===== Dataset extract

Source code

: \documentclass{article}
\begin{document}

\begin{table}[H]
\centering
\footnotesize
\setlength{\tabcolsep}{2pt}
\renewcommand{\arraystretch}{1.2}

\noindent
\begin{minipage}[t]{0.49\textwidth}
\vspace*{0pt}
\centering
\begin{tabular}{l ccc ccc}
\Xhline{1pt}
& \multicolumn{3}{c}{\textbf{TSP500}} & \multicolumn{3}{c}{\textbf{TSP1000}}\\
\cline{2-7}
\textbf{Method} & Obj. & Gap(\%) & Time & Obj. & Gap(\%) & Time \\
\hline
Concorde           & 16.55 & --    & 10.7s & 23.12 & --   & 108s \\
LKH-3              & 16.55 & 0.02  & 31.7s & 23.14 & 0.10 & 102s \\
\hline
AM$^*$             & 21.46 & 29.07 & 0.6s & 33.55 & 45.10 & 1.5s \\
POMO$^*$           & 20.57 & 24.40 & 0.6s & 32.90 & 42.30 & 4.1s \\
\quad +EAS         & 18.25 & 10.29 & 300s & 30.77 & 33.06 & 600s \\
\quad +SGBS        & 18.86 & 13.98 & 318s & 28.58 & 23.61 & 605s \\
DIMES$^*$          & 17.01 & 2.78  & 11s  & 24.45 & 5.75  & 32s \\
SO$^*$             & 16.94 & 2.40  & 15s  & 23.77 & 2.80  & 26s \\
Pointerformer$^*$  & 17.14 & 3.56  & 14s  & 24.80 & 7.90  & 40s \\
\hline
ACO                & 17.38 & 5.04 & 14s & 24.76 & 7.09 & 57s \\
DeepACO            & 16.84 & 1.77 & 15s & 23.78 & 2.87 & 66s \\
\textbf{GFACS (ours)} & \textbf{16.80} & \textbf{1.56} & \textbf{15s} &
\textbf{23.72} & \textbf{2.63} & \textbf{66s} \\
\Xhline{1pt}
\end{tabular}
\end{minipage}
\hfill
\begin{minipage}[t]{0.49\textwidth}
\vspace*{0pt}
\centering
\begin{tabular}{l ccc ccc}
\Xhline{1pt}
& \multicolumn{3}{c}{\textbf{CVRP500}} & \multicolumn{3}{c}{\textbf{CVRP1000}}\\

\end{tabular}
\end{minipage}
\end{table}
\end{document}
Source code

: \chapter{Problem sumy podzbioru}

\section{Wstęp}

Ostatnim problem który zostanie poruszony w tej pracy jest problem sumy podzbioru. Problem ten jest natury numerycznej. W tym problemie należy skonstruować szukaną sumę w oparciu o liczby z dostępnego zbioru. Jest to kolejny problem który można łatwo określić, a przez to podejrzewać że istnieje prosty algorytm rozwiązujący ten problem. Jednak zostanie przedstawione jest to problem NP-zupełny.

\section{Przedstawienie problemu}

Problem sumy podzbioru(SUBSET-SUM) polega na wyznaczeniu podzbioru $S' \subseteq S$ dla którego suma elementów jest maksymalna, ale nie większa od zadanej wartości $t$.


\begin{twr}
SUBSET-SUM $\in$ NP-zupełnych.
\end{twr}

==========

**Task description**
Exactly as they appear above, copy out all the records.

**Problem solution**
Source code

: \documentclass{article}
\begin{document}

\begin{table}[H]
\centering
\footnotesize
\setlength{\tabcolsep}{2pt}
\renewcommand{\arraystretch}{1.2}

\noindent
\begin{minipage}[t]{0.49\textwidth}
\vspace*{0pt}
\centering
\begin{tabular}{l ccc ccc}
\Xhline{1pt}
& \multicolumn{3}{c}{\textbf{TSP500}} & \multicolumn{3}{c}{\textbf{TSP1000}}\\
\cline{2-7}
\textbf{Method} & Obj. & Gap(\%) & Time & Obj. & Gap(\%) & Time \\
\hline
Concorde           & 16.55 & --    & 10.7s & 23.12 & --   & 108s \\
LKH-3              & 16.55 & 0.02  & 31.7s & 23.14 & 0.10 & 102s \\
\hline
AM$^*$             & 21.46 & 29.07 & 0.6s & 33.55 & 45.10 & 1.5s \\
POMO$^*$           & 20.57 & 24.40 & 0.6s & 32.90 & 42.30 & 4.1s \\
\quad +EAS         & 18.25 & 10.29 & 300s & 30.77 & 33.06 & 600s \\
\quad +SGBS        & 18.86 & 13.98 & 318s & 28.58 & 23.61 & 605s \\
DIMES$^*$          & 17.01 & 2.78  & 11s  & 24.45 & 5.75  & 32s \\
SO$^*$             & 16.94 & 2.40  & 15s  & 23.77 & 2.80  & 26s \\
Pointerformer$^*$  & 17.14 & 3.56  & 14s  & 24.80 & 7.90  & 40s \\
\hline
ACO                & 17.38 & 5.04 & 14s & 24.76 & 7.09 & 57s \\
DeepACO            & 16.84 & 1.77 & 15s & 23.78 & 2.87 & 66s \\
\textbf{GFACS (ours)} & \textbf{16.80} & \textbf{1.56} & \textbf{15s} &
\textbf{23.72} & \textbf{2.63} & \textbf{66s} \\
\Xhline{1pt}
\end{tabular}
\end{minipage}
\hfill
\begin{minipage}[t]{0.49\textwidth}
\vspace*{0pt}
\centering
\begin{tabular}{l ccc ccc}
\Xhline{1pt}
& \multicolumn{3}{c}{\textbf{CVRP500}} & \multicolumn{3}{c}{\textbf{CVRP1000}}\\

\end{tabular}
\end{minipage}
\end{table}
\end{document}
Source code

: \chapter{Problem sumy podzbioru}

\section{Wstęp}

Ostatnim problem który zostanie poruszony w tej pracy jest problem sumy podzbioru. Problem ten jest natury numerycznej. W tym problemie należy skonstruować szukaną sumę w oparciu o liczby z dostępnego zbioru. Jest to kolejny problem który można łatwo określić, a przez to podejrzewać że istnieje prosty algorytm rozwiązujący ten problem. Jednak zostanie przedstawione jest to problem NP-zupełny.

\section{Przedstawienie problemu}

Problem sumy podzbioru(SUBSET-SUM) polega na wyznaczeniu podzbioru $S' \subseteq S$ dla którego suma elementów jest maksymalna, ale nie większa od zadanej wartości $t$.


\begin{twr}
SUBSET-SUM $\in$ NP-zupełnych.
\end{twr}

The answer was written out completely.